As high school seniors weigh the options for training after graduation, they may want to consider the findings of a new study about the success of graduates from for-profit institutions.
Six years after they enter college, students from for-profit schools are employed at lower rates and earn less than their peers, according to the findings of The For-Profit Postsecondary School Sector: Nimble Critters or Agile Predators? by David J. Deming, Claudia Goldin, and Lawrence F. Katzthree, all from Harvard University. The researchers looked at graduates of for-profits compared with similar students at community colleges and public and private institutions.
Although the for-profit schools have greater success at retaining students in their first year and getting them to complete short programs at the certificate and AA levels, they were not as successful in the employment arena compared with similar students at other types of schools, the research found.
Graduates of for-profit colleges had earnings from work that were on average $1,800 to $2,000 less than their counterparts at other schools. This study notes the gap was likely linked to lower rates of employment. Students with training from for-profits were 4.8 percentage points to 6.7 percentage points more likely to be unemployed than those who attended other types of institutions.
The graduates of for-profits also had more debt and higher default rates when they left. The authors found that of those with $5,000 to $10,000 in student-loan debt by 2009, 26 percent of students from for-profit colleges were unable to pay their loans. Just 10 percent of those from community colleges and 7 percent of those from nonprofits had defaulted.

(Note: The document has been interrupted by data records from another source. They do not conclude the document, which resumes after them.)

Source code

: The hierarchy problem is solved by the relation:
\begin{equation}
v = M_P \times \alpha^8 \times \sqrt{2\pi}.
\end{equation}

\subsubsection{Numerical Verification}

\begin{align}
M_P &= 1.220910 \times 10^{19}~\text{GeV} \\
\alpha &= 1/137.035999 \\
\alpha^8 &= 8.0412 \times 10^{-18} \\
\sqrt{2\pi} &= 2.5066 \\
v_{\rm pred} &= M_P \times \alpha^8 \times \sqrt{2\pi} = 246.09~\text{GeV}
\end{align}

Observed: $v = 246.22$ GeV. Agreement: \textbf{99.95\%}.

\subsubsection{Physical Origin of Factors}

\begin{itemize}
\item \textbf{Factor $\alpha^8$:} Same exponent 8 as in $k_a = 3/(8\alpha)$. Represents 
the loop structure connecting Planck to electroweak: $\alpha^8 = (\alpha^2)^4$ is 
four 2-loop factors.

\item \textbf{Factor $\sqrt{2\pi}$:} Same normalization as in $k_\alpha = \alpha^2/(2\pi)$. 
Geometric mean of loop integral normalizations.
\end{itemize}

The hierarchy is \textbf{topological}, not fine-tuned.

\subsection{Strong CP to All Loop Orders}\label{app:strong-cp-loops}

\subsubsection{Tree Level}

The study did note that for-profit colleges have contributed to workforce training and expanded and been innovative with technology. For-profit enrollment increased from 0.2 percent to 9.1 percent of total enrollment in degree-granting schools from 1970 to 2009, the authors write. These schools also serve many nontraditional students—relative to other institutions, for-profits educate a larger fraction of minority, disadvantaged, and older students.
“The for-profits have taken a large burden of increased enrollment in higher education off the public sector. The high default rates of their students on federal loans, however, increase their cost to the taxpayer,” the authors conclude in the report. “Regulating for-profit colleges is tricky business. The challenge is to rein in the agile predators while not stifling the innovation of these nimble critters.”
The authors conducted the study with the Center for Analysis of Postsecondary Education and Employment (housed and led by Community College Research Center at Columbia University). The article appears in the winter issue of the Journal of Economic Perspectives. The research used the Beginning Postsecondary Students longitudinal data from 2004 from 2009 collected by the federal government to assess outcomes of a recent cohort of first-time undergraduates.
A version of this news article first appeared in the College Bound blog.